— Task prompt —
Tally the lines in the listing below that contain the string "sudo", and state only the total.
═══ Data listing ═══
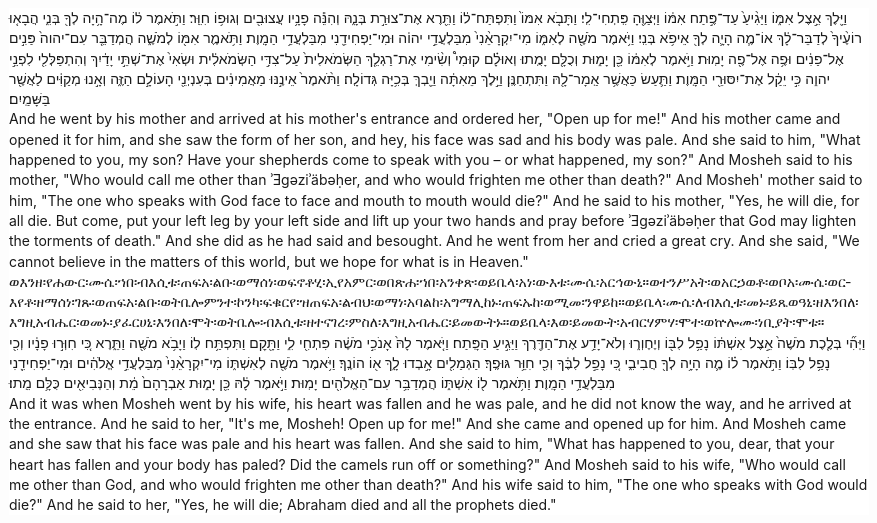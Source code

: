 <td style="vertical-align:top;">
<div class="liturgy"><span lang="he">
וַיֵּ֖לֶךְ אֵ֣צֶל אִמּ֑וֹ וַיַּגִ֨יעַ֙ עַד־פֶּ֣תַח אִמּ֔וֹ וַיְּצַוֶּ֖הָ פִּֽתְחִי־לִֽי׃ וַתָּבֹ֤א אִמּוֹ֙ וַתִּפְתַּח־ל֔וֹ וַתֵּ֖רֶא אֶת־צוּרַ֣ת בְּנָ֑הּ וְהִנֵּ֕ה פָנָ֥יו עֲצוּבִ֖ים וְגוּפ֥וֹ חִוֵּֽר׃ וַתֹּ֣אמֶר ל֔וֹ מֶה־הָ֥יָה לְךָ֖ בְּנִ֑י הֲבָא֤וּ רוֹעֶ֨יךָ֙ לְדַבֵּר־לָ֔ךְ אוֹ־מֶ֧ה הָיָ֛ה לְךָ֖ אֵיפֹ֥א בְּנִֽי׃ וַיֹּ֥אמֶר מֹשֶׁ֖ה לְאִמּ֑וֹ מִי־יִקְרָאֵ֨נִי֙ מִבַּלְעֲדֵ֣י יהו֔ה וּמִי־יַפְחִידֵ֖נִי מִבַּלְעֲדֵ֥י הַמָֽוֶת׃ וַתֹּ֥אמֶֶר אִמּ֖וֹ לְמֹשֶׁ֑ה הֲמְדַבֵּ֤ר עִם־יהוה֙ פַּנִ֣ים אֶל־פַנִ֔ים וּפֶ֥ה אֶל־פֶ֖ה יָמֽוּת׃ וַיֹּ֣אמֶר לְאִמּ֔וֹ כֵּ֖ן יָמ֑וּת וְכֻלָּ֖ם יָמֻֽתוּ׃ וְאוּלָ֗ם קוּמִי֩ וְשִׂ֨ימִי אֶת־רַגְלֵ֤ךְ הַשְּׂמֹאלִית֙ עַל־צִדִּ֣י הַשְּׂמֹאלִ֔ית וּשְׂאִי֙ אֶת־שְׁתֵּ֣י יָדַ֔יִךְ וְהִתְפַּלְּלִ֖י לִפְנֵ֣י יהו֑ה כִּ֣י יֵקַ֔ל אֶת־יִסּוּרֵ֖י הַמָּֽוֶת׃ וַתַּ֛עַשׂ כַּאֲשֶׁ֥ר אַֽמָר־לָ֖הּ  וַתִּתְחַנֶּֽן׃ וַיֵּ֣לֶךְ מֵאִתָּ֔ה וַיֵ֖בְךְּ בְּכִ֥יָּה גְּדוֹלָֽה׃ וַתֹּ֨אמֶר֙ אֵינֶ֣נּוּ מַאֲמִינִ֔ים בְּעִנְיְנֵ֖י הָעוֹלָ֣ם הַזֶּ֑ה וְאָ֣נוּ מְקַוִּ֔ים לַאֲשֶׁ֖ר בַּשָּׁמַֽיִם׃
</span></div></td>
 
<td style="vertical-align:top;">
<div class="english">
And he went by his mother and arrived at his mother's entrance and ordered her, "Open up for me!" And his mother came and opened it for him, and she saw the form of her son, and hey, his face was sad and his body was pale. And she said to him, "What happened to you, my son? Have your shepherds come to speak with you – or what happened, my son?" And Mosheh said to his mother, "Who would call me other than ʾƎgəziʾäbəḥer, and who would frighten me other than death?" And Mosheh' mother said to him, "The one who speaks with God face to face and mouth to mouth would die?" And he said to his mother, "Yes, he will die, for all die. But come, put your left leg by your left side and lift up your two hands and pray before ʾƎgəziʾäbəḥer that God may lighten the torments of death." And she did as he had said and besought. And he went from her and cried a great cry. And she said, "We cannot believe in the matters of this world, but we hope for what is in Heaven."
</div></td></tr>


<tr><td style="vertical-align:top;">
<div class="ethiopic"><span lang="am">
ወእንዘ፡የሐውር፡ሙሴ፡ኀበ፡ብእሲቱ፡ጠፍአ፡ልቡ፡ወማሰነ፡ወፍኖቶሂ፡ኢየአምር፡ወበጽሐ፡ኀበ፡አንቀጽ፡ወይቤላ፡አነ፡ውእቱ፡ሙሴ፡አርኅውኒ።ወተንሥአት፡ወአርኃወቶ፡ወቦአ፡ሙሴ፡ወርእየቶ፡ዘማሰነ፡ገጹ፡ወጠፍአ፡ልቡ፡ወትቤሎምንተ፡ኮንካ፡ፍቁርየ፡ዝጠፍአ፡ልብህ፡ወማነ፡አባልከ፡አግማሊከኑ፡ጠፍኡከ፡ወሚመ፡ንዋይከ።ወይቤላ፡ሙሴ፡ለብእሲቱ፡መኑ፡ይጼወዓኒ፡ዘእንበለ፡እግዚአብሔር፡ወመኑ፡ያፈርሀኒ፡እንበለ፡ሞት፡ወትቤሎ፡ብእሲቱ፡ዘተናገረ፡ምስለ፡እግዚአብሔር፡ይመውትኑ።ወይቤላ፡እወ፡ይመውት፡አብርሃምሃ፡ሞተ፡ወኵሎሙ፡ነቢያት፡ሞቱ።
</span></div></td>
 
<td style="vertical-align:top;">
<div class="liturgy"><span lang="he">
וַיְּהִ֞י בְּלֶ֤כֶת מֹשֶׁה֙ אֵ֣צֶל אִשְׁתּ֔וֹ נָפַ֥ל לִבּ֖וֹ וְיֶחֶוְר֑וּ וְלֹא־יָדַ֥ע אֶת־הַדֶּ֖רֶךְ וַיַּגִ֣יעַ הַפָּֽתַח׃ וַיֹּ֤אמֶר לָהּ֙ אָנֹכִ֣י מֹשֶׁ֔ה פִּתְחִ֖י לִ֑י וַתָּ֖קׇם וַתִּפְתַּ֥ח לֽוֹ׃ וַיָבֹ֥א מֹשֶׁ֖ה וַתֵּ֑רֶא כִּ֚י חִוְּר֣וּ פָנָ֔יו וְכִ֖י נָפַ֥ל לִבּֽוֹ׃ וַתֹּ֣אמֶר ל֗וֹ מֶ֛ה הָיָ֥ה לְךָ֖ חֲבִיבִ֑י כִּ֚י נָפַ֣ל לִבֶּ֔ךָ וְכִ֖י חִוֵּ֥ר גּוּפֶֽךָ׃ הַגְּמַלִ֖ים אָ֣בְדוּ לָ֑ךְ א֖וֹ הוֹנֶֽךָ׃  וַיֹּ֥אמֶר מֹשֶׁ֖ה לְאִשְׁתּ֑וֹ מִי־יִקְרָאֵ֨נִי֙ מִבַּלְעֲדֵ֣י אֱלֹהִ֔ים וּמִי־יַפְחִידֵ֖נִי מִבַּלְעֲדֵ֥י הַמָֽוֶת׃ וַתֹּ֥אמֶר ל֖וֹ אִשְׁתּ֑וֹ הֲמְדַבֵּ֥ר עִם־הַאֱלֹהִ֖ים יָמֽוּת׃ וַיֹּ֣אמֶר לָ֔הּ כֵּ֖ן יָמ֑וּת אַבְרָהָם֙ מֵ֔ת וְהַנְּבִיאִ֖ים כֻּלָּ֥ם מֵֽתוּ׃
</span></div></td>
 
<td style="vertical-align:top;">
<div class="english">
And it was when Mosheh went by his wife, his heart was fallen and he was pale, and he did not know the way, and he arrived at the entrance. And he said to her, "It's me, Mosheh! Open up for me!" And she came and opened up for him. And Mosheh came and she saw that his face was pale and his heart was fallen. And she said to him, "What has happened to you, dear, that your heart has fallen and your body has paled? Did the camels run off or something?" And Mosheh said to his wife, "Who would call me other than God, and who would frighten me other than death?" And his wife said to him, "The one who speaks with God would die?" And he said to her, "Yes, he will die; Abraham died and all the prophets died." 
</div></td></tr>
═══
═══ Data listing ═══
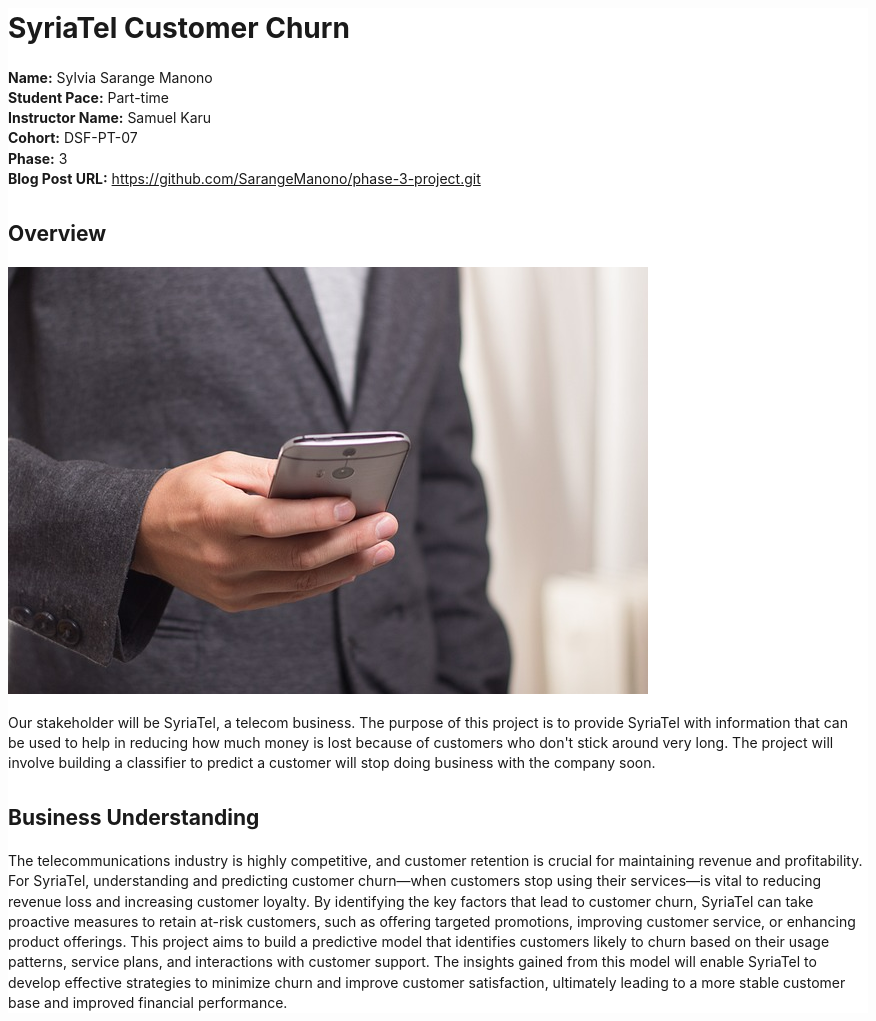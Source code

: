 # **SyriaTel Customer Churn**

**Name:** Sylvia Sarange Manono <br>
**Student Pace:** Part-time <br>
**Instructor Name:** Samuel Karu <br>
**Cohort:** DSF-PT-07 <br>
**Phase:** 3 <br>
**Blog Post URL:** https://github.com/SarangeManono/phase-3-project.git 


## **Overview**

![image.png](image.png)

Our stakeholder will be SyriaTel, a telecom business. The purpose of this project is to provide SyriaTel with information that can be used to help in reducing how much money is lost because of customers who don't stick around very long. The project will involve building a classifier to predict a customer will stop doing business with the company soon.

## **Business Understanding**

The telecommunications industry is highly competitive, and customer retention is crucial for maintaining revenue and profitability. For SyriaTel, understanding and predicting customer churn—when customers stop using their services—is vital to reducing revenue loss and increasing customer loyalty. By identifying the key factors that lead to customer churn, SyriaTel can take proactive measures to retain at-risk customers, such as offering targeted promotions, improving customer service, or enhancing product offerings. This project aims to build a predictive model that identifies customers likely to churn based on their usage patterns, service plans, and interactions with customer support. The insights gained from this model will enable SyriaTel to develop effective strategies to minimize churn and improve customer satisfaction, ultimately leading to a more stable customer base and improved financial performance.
═══
═══ Data listing ═══
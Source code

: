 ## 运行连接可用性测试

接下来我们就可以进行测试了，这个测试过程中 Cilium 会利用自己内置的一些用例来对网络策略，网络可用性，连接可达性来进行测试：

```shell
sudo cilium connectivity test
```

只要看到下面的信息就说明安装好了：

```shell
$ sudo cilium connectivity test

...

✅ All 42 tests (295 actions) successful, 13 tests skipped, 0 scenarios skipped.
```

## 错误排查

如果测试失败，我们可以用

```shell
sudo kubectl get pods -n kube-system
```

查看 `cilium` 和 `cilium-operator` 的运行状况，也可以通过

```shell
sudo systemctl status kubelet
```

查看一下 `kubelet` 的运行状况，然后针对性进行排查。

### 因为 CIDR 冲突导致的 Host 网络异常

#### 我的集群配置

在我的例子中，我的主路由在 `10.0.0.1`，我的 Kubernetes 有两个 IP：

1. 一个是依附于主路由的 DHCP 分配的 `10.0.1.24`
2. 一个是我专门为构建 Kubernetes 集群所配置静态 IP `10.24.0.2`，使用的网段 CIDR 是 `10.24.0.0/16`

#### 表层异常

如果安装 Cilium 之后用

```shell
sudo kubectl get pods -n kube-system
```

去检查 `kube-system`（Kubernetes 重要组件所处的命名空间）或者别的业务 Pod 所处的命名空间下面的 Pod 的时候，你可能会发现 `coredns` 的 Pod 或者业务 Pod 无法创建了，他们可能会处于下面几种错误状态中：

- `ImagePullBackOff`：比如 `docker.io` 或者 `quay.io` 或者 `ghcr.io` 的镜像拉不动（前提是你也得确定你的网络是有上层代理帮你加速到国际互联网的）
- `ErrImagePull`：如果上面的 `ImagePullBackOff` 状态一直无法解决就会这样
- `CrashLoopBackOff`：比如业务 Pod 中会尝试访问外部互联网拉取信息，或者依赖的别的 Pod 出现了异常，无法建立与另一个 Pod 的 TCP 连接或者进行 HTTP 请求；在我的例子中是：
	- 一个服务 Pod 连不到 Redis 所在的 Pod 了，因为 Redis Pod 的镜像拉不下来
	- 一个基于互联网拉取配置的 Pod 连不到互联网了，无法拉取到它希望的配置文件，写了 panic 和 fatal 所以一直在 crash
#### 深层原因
═══
— Answer for this exercise —
5